Das Ensemble agiert größtenteils überzeugend. Thomas Fritz Jung tut gut daran, seine Rolle nicht allzu philanthropisch anzulegen: Schlomo Herzl kümmert sich um Hitler nicht so sehr aus Nächstenliebe, sondern mehr, weil sich ja irgendjemand seiner annehmen muss. Laura Lippmann gibt ein wunderbar forderndes, verwöhntes, egozentrisches Gretchen, das sich umstandslos jedem anzuschließen vermag, der ihr gerade ein angenehmes Leben verspricht. Peter Posniaks Hitler gerät von vornherein extrem und vergibt damit die Chance auf eine Entwicklung. Den "Hitler in uns" zu entdecken, wie es das Programmheft noch als Ziel ausgibt, wird so kaum möglich.

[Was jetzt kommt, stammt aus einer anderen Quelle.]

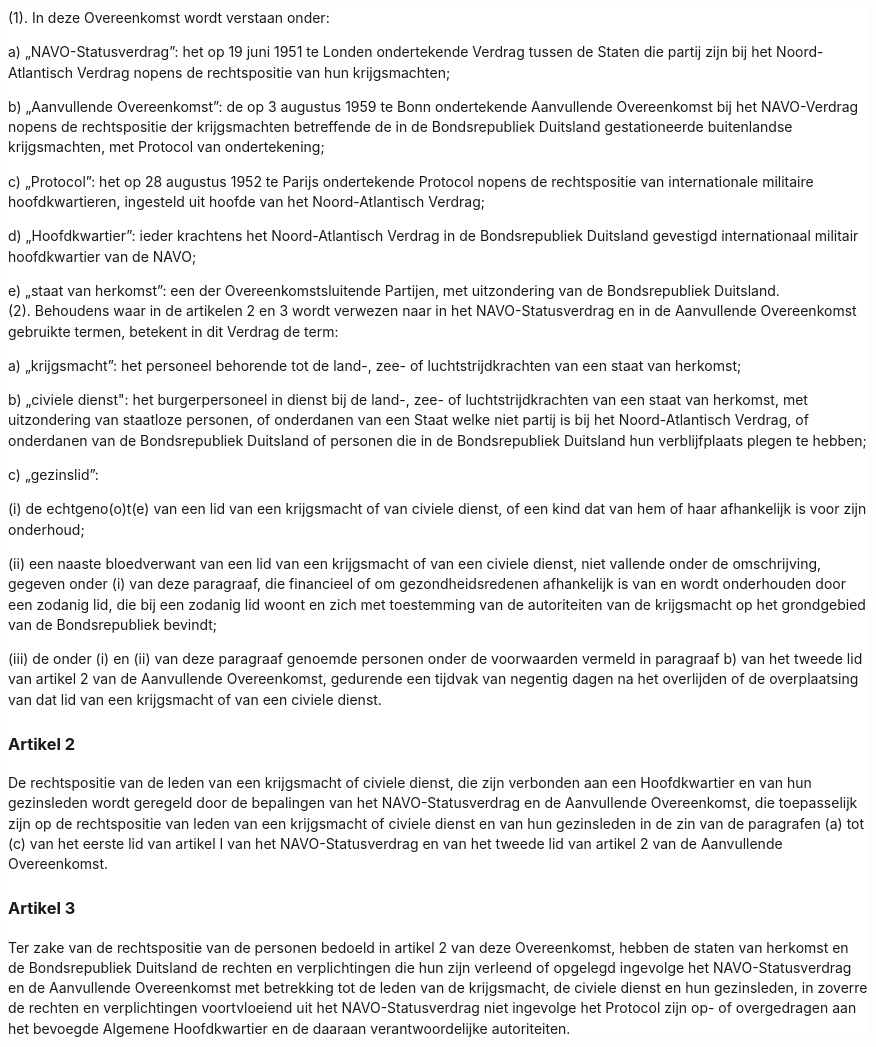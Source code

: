 (1).  In deze Overeenkomst wordt verstaan onder: 

a) „NAVO-Statusverdrag”: het op 19 juni 1951 te Londen ondertekende Verdrag tussen de Staten die partij zijn bij het Noord-Atlantisch Verdrag nopens de rechtspositie van hun krijgsmachten;  

b) „Aanvullende Overeenkomst”: de op 3 augustus 1959 te Bonn ondertekende Aanvullende Overeenkomst bij het NAVO-Verdrag nopens de rechtspositie der krijgsmachten betreffende de in de Bondsrepubliek Duitsland gestationeerde buitenlandse krijgsmachten, met Protocol van ondertekening;  

c) „Protocol”: het op 28 augustus 1952 te Parijs ondertekende Protocol nopens de rechtspositie van internationale militaire hoofdkwartieren, ingesteld uit hoofde van het Noord-Atlantisch Verdrag;  

d) „Hoofdkwartier”: ieder krachtens het Noord-Atlantisch Verdrag in de Bondsrepubliek Duitsland gevestigd internationaal militair hoofdkwartier van de NAVO;  

e) „staat van herkomst”: een der Overeenkomstsluitende Partijen, met uitzondering van de Bondsrepubliek Duitsland.     
(2).  Behoudens waar in de artikelen 2 en 3 wordt verwezen naar in het NAVO-Statusverdrag en in de Aanvullende Overeenkomst gebruikte termen, betekent in dit Verdrag de term: 

a) „krijgsmacht”: het personeel behorende tot de land-, zee- of luchtstrijdkrachten van een staat van herkomst;  

b) „civiele dienst": het burgerpersoneel in dienst bij de land-, zee- of luchtstrijdkrachten van een staat van herkomst, met uitzondering van staatloze personen, of onderdanen van een Staat welke niet partij is bij het Noord-Atlantisch Verdrag, of onderdanen van de Bondsrepubliek Duitsland of personen die in de Bondsrepubliek Duitsland hun verblijfplaats plegen te hebben;  

c) „gezinslid”: 

(i) de echtgeno(o)t(e) van een lid van een krijgsmacht of van civiele dienst, of een kind dat van hem of haar afhankelijk is voor zijn onderhoud;  

(ii) een naaste bloedverwant van een lid van een krijgsmacht of van een civiele dienst, niet vallende onder de omschrijving, gegeven onder (i) van deze paragraaf, die financieel of om gezondheidsredenen afhankelijk is van en wordt onderhouden door een zodanig lid, die bij een zodanig lid woont en zich met toestemming van de autoriteiten van de krijgsmacht op het grondgebied van de Bondsrepubliek bevindt;  

(iii) de onder (i) en (ii) van deze paragraaf genoemde personen onder de voorwaarden vermeld in paragraaf b) van het tweede lid van artikel 2 van de Aanvullende Overeenkomst, gedurende een tijdvak van negentig dagen na het overlijden of de overplaatsing van dat lid van een krijgsmacht of van een civiele dienst.       

### Artikel  2  

De rechtspositie van de leden van een krijgsmacht of civiele dienst, die zijn verbonden aan een Hoofdkwartier en van hun gezinsleden wordt geregeld door de bepalingen van het NAVO-Statusverdrag en de Aanvullende Overeenkomst, die toepasselijk zijn op de rechtspositie van leden van een krijgsmacht of civiele dienst en van hun gezinsleden in de zin van de paragrafen (a) tot (c) van het eerste lid van artikel I van het NAVO-Statusverdrag en van het tweede lid van artikel 2 van de Aanvullende Overeenkomst.  

### Artikel  3  

Ter zake van de rechtspositie van de personen bedoeld in artikel 2 van deze Overeenkomst, hebben de staten van herkomst en de Bondsrepubliek Duitsland de rechten en verplichtingen die hun zijn verleend of opgelegd ingevolge het NAVO-Statusverdrag en de Aanvullende Overeenkomst met betrekking tot de leden van de krijgsmacht, de civiele dienst en hun gezinsleden, in zoverre de rechten en verplichtingen voortvloeiend uit het NAVO-Statusverdrag niet ingevolge het Protocol zijn op- of overgedragen aan het bevoegde Algemene Hoofdkwartier en de daaraan verantwoordelijke autoriteiten.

Licht und Schatten also bei dieser Premiere am Freitagabend. Der Schatten überwiegt: Mit seiner Übertragung komplexer Charaktere in Politikerkarikaturen stellt sich Somuncu selbst ein Bein.

 

Hakenkreuze und Davidsterne bleiben fast vergessen

 

War noch was? Ach ja, die Hakenkreuze und Davidsterne! Im Foyer vor Vorstellungsbeginn gibt es nichts. Beim Eintritt in den Theatersaal: auch nichts. Und als das Stück anfängt, ist immer noch nichts zu sehen von fragwürdigen Armbinden oder Emblemen. Kurz vor Schluss, man hat die ganze Angelegenheit schon vergessen, rieseln plötzlich Papierschnitzel von der Decke aufs Publikum herab: zerschnippelte Hakenkreuze und Davidsterne. Was sagt uns das? Vielleicht, dass sie im Theater nicht wussten, was sie sonst damit anstellen sollen.

 

Das Stück

„Mein Kampf“ ist das wohl bekannteste Theaterstück von George Tabori. Es handelt vom jungen Adolf Hitler, der im Jahr 1910 in ein Wiener Männerasyl kommt. Er wollte eigentlich Kunst studieren, muss aber erfahren, das er durch die Aufnahmeprüfung der Wiener Kunstakademie gefallen ist. Trost erfährt er von seinem Mitbewohner SchlomoHerzl, einem Juden, der ihm rät, statt der Kunst doch Politik zu betreiben. Hitler findet an Herzls Ratschlägen zunehmend gefallen, offenbart dabei aber mehr und mehr tyrannische Züge. Bald stellt er darin sogar den größenwahnsinnigen Koch Lobkowitz in den Schatten, der sich allen Ernstes für Gott hält. Gretchen, Herzls Geliebte, zeigt sich von dem neuen Führer beeindruckt. Dabei verdankt der dem Juden Herzl sogar den Titel für sein noch zu schreibendes Manifest: „Mein Kampf“.

 

SÜDKURIER-Redakteur Johannes Bruggaier spricht über die Premiere von "Mein Kampf":

 

Johannes Bruggaier spricht über die Premiere von 'Mein Kampf' Video: Kaiser

 

Der Autor

George Tabori (1914-2007) war Sohn eines Journalisten. Nach Deutschland kam er mit 18 Jahren, er arbeitete zunächst im Berliner Hotel Adlon als Hotelboy. Nach Machtergreifung der Nazis emigrierte er 1933 zunächst nach Budapest, später nach London. Im Dritten Reich sollten seine Eltern nach Auschwitz deportiert werden. Die Mutter konnte rechtzeitig entkommen, sein Vater kam in dem Konzentrationslager ums Leben. George Tabori selbst begann in London als Journalist und Übersetzer zu arbeiten. Nach dem Krieg wurde er Drehbuchautor in Hollywood, arbeitete unter anderem für Alfred Hitchcock. 1968 kehrte er nach Deutschland zurück und brachte „Die Kannibalen“ auf die Bühne: ein Stück das schockierende Einblicke in die Zustände des Konzentrationslagers Auschwitz vermittelt. Bis zu seinem Tod 2007 setzte er sich auf deutschen Bühnen immer wieder in oft schwarz satirischer Weise mit dem Dritten Reich auseinander. (brg)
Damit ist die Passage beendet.